→ Required action
Please reproduce the full set of data below exactly.

→ Raw data

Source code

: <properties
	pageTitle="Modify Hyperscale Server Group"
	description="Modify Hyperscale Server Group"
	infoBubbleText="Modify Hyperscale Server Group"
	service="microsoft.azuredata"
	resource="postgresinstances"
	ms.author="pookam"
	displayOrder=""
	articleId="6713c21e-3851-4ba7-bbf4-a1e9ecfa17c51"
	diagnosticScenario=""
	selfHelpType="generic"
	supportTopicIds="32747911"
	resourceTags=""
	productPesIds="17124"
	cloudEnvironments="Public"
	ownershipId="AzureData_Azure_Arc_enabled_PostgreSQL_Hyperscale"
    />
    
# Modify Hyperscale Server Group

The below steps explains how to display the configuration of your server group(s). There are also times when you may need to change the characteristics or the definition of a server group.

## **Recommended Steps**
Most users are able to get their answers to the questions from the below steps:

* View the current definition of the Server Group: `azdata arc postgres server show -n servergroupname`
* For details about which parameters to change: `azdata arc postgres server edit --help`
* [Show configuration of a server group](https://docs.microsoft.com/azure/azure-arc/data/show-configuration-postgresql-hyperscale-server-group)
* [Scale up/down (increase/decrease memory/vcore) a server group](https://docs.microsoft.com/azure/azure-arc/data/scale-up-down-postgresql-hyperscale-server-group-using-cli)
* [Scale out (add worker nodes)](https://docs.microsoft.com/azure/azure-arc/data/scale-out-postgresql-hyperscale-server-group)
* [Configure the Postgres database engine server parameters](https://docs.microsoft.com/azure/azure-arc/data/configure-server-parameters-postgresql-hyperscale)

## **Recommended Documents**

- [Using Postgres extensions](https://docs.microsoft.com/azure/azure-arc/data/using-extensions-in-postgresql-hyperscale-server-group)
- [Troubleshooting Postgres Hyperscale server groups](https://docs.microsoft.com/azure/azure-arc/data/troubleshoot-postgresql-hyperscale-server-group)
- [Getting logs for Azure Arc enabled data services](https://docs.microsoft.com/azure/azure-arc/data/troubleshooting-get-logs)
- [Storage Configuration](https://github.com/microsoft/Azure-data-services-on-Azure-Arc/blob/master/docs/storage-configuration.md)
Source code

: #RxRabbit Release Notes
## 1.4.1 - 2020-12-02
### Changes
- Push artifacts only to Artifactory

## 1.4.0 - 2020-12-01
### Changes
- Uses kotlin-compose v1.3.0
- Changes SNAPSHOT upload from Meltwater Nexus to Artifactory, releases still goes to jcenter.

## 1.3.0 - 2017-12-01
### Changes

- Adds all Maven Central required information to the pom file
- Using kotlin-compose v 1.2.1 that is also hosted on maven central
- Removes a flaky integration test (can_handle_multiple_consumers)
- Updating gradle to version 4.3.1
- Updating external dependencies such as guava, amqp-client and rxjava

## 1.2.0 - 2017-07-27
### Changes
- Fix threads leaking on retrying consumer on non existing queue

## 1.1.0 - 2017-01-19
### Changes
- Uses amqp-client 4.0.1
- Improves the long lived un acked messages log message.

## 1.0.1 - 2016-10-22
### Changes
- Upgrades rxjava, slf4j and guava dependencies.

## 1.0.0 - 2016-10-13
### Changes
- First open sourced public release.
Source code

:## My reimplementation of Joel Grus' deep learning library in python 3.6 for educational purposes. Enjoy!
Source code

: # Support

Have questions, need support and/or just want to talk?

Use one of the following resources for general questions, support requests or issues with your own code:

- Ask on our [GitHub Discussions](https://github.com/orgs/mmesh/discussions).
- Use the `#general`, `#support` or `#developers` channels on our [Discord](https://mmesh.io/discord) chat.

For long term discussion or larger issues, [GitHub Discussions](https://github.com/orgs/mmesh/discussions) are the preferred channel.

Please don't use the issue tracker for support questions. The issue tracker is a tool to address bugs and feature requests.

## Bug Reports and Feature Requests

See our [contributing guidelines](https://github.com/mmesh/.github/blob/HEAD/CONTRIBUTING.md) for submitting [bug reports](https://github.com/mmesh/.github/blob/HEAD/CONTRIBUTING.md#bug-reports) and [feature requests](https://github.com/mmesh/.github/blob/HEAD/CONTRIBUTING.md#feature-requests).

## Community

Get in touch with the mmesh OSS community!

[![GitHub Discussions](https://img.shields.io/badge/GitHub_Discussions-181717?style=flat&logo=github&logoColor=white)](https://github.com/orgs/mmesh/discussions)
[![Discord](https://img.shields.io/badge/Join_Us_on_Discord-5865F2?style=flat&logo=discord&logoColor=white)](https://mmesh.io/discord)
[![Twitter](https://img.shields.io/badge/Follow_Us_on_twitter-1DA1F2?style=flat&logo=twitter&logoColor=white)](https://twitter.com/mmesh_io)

→ Answer area
Source code

: <properties
	pageTitle="Modify Hyperscale Server Group"
	description="Modify Hyperscale Server Group"
	infoBubbleText="Modify Hyperscale Server Group"
	service="microsoft.azuredata"
	resource="postgresinstances"
	ms.author="pookam"
	displayOrder=""
	articleId="6713c21e-3851-4ba7-bbf4-a1e9ecfa17c51"
	diagnosticScenario=""
	selfHelpType="generic"
	supportTopicIds="32747911"
	resourceTags=""
	productPesIds="17124"
	cloudEnvironments="Public"
	ownershipId="AzureData_Azure_Arc_enabled_PostgreSQL_Hyperscale"
    />
    
# Modify Hyperscale Server Group

The below steps explains how to display the configuration of your server group(s). There are also times when you may need to change the characteristics or the definition of a server group.

## **Recommended Steps**
Most users are able to get their answers to the questions from the below steps:

* View the current definition of the Server Group: `azdata arc postgres server show -n servergroupname`
* For details about which parameters to change: `azdata arc postgres server edit --help`
* [Show configuration of a server group](https://docs.microsoft.com/azure/azure-arc/data/show-configuration-postgresql-hyperscale-server-group)
* [Scale up/down (increase/decrease memory/vcore) a server group](https://docs.microsoft.com/azure/azure-arc/data/scale-up-down-postgresql-hyperscale-server-group-using-cli)
* [Scale out (add worker nodes)](https://docs.microsoft.com/azure/azure-arc/data/scale-out-postgresql-hyperscale-server-group)
* [Configure the Postgres database engine server parameters](https://docs.microsoft.com/azure/azure-arc/data/configure-server-parameters-postgresql-hyperscale)

## **Recommended Documents**

- [Using Postgres extensions](https://docs.microsoft.com/azure/azure-arc/data/using-extensions-in-postgresql-hyperscale-server-group)
- [Troubleshooting Postgres Hyperscale server groups](https://docs.microsoft.com/azure/azure-arc/data/troubleshoot-postgresql-hyperscale-server-group)
- [Getting logs for Azure Arc enabled data services](https://docs.microsoft.com/azure/azure-arc/data/troubleshooting-get-logs)
- [Storage Configuration](https://github.com/microsoft/Azure-data-services-on-Azure-Arc/blob/master/docs/storage-configuration.md)
Source code

: #RxRabbit Release Notes
## 1.4.1 - 2020-12-02
### Changes
- Push artifacts only to Artifactory

## 1.4.0 - 2020-12-01
### Changes
- Uses kotlin-compose v1.3.0
- Changes SNAPSHOT upload from Meltwater Nexus to Artifactory, releases still goes to jcenter.

## 1.3.0 - 2017-12-01
### Changes

- Adds all Maven Central required information to the pom file
- Using kotlin-compose v 1.2.1 that is also hosted on maven central
- Removes a flaky integration test (can_handle_multiple_consumers)
- Updating gradle to version 4.3.1
- Updating external dependencies such as guava, amqp-client and rxjava

## 1.2.0 - 2017-07-27
### Changes
- Fix threads leaking on retrying consumer on non existing queue

## 1.1.0 - 2017-01-19
### Changes
- Uses amqp-client 4.0.1
- Improves the long lived un acked messages log message.

## 1.0.1 - 2016-10-22
### Changes
- Upgrades rxjava, slf4j and guava dependencies.

## 1.0.0 - 2016-10-13
### Changes
- First open sourced public release.
Source code

:## My reimplementation of Joel Grus' deep learning library in python 3.6 for educational purposes. Enjoy!
Source code

: # Support

Have questions, need support and/or just want to talk?

Use one of the following resources for general questions, support requests or issues with your own code:

- Ask on our [GitHub Discussions](https://github.com/orgs/mmesh/discussions).
- Use the `#general`, `#support` or `#developers` channels on our [Discord](https://mmesh.io/discord) chat.

For long term discussion or larger issues, [GitHub Discussions](https://github.com/orgs/mmesh/discussions) are the preferred channel.

Please don't use the issue tracker for support questions. The issue tracker is a tool to address bugs and feature requests.

## Bug Reports and Feature Requests

See our [contributing guidelines](https://github.com/mmesh/.github/blob/HEAD/CONTRIBUTING.md) for submitting [bug reports](https://github.com/mmesh/.github/blob/HEAD/CONTRIBUTING.md#bug-reports) and [feature requests](https://github.com/mmesh/.github/blob/HEAD/CONTRIBUTING.md#feature-requests).

## Community

Get in touch with the mmesh OSS community!

[![GitHub Discussions](https://img.shields.io/badge/GitHub_Discussions-181717?style=flat&logo=github&logoColor=white)](https://github.com/orgs/mmesh/discussions)
[![Discord](https://img.shields.io/badge/Join_Us_on_Discord-5865F2?style=flat&logo=discord&logoColor=white)](https://mmesh.io/discord)
[![Twitter](https://img.shields.io/badge/Follow_Us_on_twitter-1DA1F2?style=flat&logo=twitter&logoColor=white)](https://twitter.com/mmesh_io)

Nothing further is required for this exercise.